# Data to process
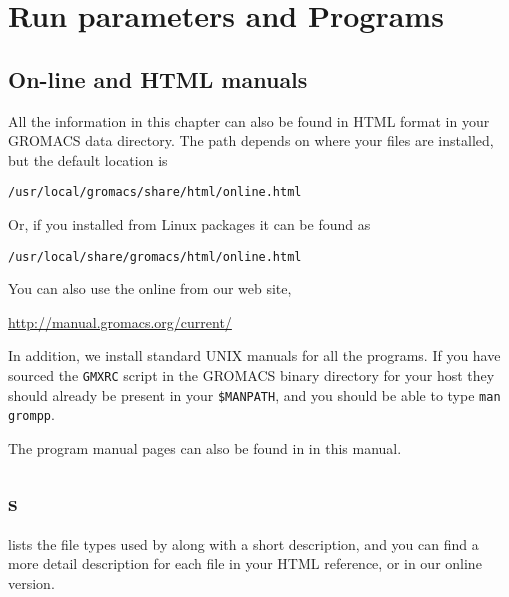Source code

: %
% 
% 
% 
% 
% 
% 
% 
% 
%

\chapter{Run parameters and Programs}
\label{ch:programs}

\section{On-line and HTML manuals}
All the information in this chapter can also be found in HTML
format in your GROMACS data directory. The path depends on
where your files are installed, but the default location is \\
\centerline{\tt /usr/local/gromacs/share/html/online.html}
Or, if you installed from Linux packages it can be found as\\
\centerline{\tt /usr/local/share/gromacs/html/online.html}
You can also use the online from our web site,\\
\centerline{\href{http://manual.gromacs.org/current/}{http://manual.gromacs.org/current/}}

In addition, we install standard UNIX manuals for all the programs. If
you have sourced the {\tt GMXRC} script in the GROMACS binary directory for
your host they should already be present in your {\tt \$MANPATH}, and you
should be able to type {\eg} {\tt man grompp}.

The program manual pages can also be found in
 in this manual.

\section{s}
\label{sec:fileformats}
 lists the file types used by {\gromacs} along with
a short description, and you can find a more detail description for
each file in your HTML reference, or in our online version.

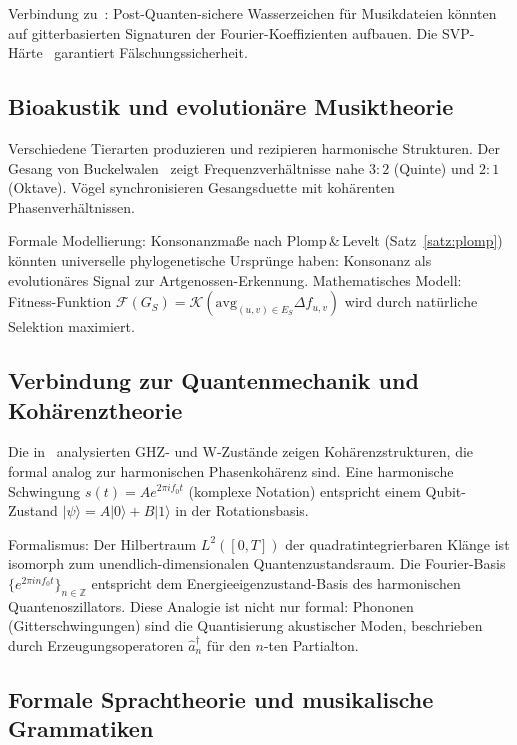 ﻿\documentclass[a4paper,12pt]{article}
\theoremstyle{definition}
\begin{document}
Verbindung zu~\cite{epp2026pqc}: Post-Quanten-sichere Wasserzeichen für
Musikdateien könnten auf gitterbasierten Signaturen der Fourier-Koeffizienten
aufbauen. Die SVP-Härte~\cite{epp2026lattice} garantiert Fälschungssicherheit.

\subsection{Bioakustik und evolutionäre Musiktheorie}

Verschiedene Tierarten produzieren und rezipieren harmonische Strukturen. Der
Gesang von Buckelwalen~\cite{epp2026whale} zeigt Frequenzverhältnisse nahe $3:2$
(Quinte) und $2:1$ (Oktave). Vögel synchronisieren Gesangsduette mit kohärenten
Phasenverhältnissen.

Formale Modellierung: Konsonanzmaße nach Plomp\,\&\,Levelt (Satz~\ref{satz:plomp})
könnten universelle phylogenetische Ursprünge haben: Konsonanz als evolutionäres
Signal zur Artgenossen-Erkennung. Mathematisches Modell: Fitness-Funktion
$\mathcal{F}(G_S) = \mathcal{K}(\mathrm{avg}_{(u,v) \in E_S} \Delta f_{u,v})$
wird durch natürliche Selektion maximiert.

\subsection{Verbindung zur Quantenmechanik und Kohärenztheorie}

Die in~\cite{epp2026quantum} analysierten GHZ- und W-Zustände zeigen
Kohärenzstrukturen, die formal analog zur harmonischen Phasenkohärenz sind.
Eine harmonische Schwingung $s(t) = A e^{2\pi i f_0 t}$ (komplexe Notation)
entspricht einem Qubit-Zustand $|\psi\rangle = A|0\rangle + B|1\rangle$ in der
Rotationsbasis.

Formalismus: Der Hilbertraum $L^2([0,T])$ der quadratintegrierbaren Klänge
ist isomorph zum unendlich-dimensionalen Quantenzustandsraum. Die Fourier-Basis
$\{e^{2\pi i n f_0 t}\}_{n \in \mathbb{Z}}$ entspricht dem Energieeigenzustand-Basis
des harmonischen Quantenoszillators. Diese Analogie ist nicht nur formal:
Phononen (Gitterschwingungen) sind die Quantisierung akustischer Moden,
beschrieben durch Erzeugungsoperatoren $\hat{a}^\dagger_n$ für den $n$-ten
Partialton.

\subsection{Formale Sprachtheorie und musikalische Grammatiken}
\end{document}

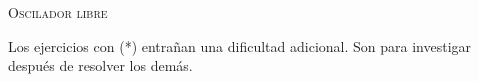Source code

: \documentclass[11pt, spanish, a4paper, twoside]{article}
\begin{document}
\begin{center}
	\textsc{\LARGE Oscilador libre}\\
\end{center}

Los ejercicios con (*) entrañan una dificultad adicional. Son para investigar después de resolver los demás.


\begin{enumerate}



\end{enumerate}
\end{document}

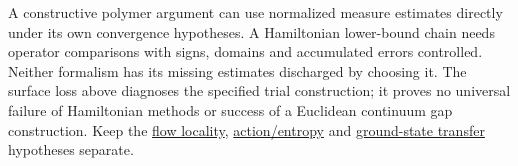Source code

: \documentclass[11pt,a4paper]{article}
\begin{document}
A constructive polymer argument can use normalized measure estimates
directly under its own convergence hypotheses. A Hamiltonian lower-bound
chain needs operator comparisons with signs, domains and accumulated
errors controlled. Neither formalism has its missing estimates
discharged by choosing it. The surface loss above diagnoses the
specified trial construction; it proves no universal failure of
Hamiltonian methods or success of a Euclidean continuum gap
construction. Keep the \href{flow-jacobian-truncation-error.md}{flow
locality}, \href{large-field-action-lower-bound.md}{action/entropy} and
\href{ground-state-measure-transfer.md}{ground-state transfer}
hypotheses separate.
\end{document}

# Problem to solve
Give the number of lines in the entries above that include the string "share". Write nothing but that number.

# Task answer
2